## ASSIGNMENT
Where a line of the entries below includes the string "emptyset", count it. Give only the resulting number.

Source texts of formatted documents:
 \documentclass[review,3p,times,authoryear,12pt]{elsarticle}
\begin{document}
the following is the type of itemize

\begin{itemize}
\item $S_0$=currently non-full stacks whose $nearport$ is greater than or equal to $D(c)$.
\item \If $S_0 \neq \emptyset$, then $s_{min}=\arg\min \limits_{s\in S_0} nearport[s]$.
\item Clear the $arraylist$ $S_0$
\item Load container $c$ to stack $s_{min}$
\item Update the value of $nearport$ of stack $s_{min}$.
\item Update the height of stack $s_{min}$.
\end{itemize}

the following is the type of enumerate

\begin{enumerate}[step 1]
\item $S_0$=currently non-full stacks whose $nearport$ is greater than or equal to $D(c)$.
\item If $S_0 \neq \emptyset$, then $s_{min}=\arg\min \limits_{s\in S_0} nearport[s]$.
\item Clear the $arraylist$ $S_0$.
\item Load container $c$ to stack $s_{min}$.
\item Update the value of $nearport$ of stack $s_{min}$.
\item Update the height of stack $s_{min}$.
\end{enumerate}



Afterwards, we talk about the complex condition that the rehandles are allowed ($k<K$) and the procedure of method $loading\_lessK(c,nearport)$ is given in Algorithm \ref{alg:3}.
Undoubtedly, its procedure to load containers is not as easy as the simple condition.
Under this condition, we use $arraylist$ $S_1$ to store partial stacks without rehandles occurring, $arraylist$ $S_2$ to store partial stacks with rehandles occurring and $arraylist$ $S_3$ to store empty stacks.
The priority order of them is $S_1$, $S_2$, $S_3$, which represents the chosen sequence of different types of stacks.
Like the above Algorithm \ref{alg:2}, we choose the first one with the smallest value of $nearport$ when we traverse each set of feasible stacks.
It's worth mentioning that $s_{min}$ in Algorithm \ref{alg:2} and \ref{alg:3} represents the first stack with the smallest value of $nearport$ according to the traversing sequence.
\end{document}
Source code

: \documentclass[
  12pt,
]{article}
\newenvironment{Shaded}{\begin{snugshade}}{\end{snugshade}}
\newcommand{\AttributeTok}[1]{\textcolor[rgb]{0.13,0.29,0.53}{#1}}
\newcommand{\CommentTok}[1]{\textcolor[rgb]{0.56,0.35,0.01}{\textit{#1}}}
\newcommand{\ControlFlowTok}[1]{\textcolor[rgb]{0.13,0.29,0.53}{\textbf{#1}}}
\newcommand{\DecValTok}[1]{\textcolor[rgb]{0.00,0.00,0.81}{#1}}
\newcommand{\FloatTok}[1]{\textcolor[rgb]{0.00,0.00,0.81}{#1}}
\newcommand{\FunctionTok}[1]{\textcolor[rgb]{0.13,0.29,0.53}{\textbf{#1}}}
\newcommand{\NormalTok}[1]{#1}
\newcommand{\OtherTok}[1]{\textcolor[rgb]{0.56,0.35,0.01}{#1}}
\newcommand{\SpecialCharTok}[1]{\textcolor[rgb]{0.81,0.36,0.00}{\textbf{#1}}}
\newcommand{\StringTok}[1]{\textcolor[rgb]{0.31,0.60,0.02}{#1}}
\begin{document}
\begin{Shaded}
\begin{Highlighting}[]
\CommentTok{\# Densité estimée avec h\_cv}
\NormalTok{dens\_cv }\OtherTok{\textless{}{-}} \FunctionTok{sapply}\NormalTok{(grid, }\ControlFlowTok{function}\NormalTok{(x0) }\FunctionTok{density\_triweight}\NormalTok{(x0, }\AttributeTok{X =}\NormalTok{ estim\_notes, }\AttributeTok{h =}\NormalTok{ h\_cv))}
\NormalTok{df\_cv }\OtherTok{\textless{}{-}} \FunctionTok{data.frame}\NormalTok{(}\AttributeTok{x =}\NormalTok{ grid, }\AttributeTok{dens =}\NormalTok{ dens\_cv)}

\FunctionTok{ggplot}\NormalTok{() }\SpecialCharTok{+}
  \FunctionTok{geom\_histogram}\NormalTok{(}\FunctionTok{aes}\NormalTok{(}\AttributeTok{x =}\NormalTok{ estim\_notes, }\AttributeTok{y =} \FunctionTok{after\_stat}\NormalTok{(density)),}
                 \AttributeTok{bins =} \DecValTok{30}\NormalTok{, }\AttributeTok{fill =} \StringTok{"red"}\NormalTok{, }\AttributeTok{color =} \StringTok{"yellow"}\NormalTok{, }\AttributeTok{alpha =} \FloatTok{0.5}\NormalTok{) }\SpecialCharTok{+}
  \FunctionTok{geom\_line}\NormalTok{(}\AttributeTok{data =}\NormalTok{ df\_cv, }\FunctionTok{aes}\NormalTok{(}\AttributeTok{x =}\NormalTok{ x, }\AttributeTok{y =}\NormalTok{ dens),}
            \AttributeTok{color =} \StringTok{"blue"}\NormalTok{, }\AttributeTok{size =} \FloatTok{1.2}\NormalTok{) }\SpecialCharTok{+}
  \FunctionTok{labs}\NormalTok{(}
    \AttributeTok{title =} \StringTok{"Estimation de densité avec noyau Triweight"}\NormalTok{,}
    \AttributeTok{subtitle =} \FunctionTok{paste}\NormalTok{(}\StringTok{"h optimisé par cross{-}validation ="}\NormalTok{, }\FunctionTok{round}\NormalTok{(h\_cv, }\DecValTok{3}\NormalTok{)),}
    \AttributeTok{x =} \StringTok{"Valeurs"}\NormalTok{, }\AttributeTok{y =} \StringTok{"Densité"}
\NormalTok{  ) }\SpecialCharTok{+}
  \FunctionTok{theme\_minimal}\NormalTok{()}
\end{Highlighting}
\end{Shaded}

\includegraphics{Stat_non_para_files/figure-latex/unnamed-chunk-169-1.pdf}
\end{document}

## YOUR RESPONSE
2